[Task requirements] Set down all of the entries below exactly, and omit the pictures.

:::

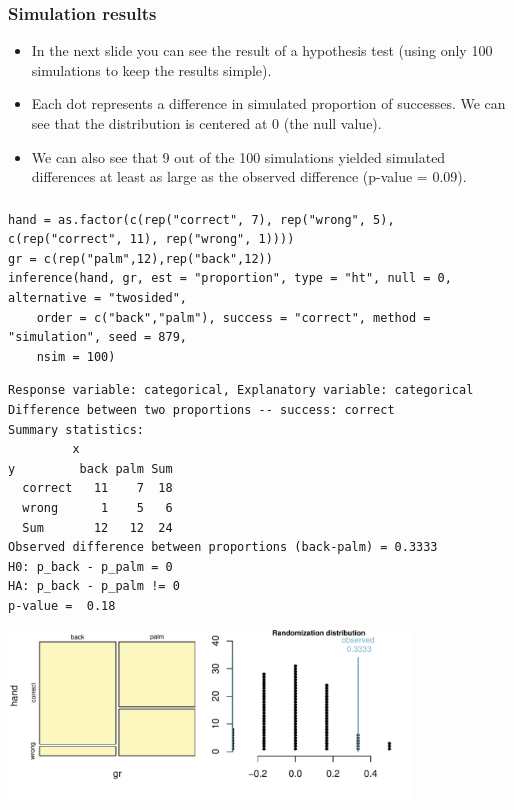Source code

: 
\begin{frame}
\frametitle{Simulation results}

\begin{itemize}

\item In the next slide you can see the result of a hypothesis test (using only 100 simulations to keep the results simple).

\item Each dot represents a difference in simulated proportion of successes. We can see that the distribution is centered at 0 (the null value).

\item We can also see that 9 out of the 100 simulations yielded simulated differences at least as large as the observed difference (p-value = 0.09).

\end{itemize}

\end{frame}


\begin{frame}[fragile]
\frametitle{}

{\tiny
\begin{Verbatim}[frame=single, formatcom=\color{blue}]
hand = as.factor(c(rep("correct", 7), rep("wrong", 5), c(rep("correct", 11), rep("wrong", 1))))
gr = c(rep("palm",12),rep("back",12))
inference(hand, gr, est = "proportion", type = "ht", null = 0, alternative = "twosided",
	order = c("back","palm"), success = "correct", method = "simulation", seed = 879,
	nsim = 100)
\end{Verbatim}
}

\pause

{\tiny
\begin{Verbatim}[frame=single, formatcom=\color{gray}]
Response variable: categorical, Explanatory variable: categorical
Difference between two proportions -- success: correct
Summary statistics:
         x
y         back palm Sum
  correct   11    7  18
  wrong      1    5   6
  Sum       12   12  24
Observed difference between proportions (back-palm) = 0.3333
H0: p_back - p_palm = 0 
HA: p_back - p_palm != 0 
p-value =  0.18 
\end{Verbatim}
}

\includegraphics[width=0.8\textwidth,height=0.3\textheight]{6-6_small_two_props/figures/hand/palm_back_HT}

\end{frame}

:::

[Exercise answer]
Source code

: 
\begin{frame}
\frametitle{Simulation results}

\begin{itemize}

\item In the next slide you can see the result of a hypothesis test (using only 100 simulations to keep the results simple).

\item Each dot represents a difference in simulated proportion of successes. We can see that the distribution is centered at 0 (the null value).

\item We can also see that 9 out of the 100 simulations yielded simulated differences at least as large as the observed difference (p-value = 0.09).

\end{itemize}

\end{frame}


\begin{frame}[fragile]
\frametitle{}

{\tiny
\begin{Verbatim}[frame=single, formatcom=\color{blue}]
hand = as.factor(c(rep("correct", 7), rep("wrong", 5), c(rep("correct", 11), rep("wrong", 1))))
gr = c(rep("palm",12),rep("back",12))
inference(hand, gr, est = "proportion", type = "ht", null = 0, alternative = "twosided",
	order = c("back","palm"), success = "correct", method = "simulation", seed = 879,
	nsim = 100)
\end{Verbatim}
}

\pause

{\tiny
\begin{Verbatim}[frame=single, formatcom=\color{gray}]
Response variable: categorical, Explanatory variable: categorical
Difference between two proportions -- success: correct
Summary statistics:
         x
y         back palm Sum
  correct   11    7  18
  wrong      1    5   6
  Sum       12   12  24
Observed difference between proportions (back-palm) = 0.3333
H0: p_back - p_palm = 0 
HA: p_back - p_palm != 0 
p-value =  0.18 
\end{Verbatim}
}

\includegraphics[width=0.8\textwidth,height=0.3\textheight]{6-6_small_two_props/figures/hand/palm_back_HT}

\end{frame}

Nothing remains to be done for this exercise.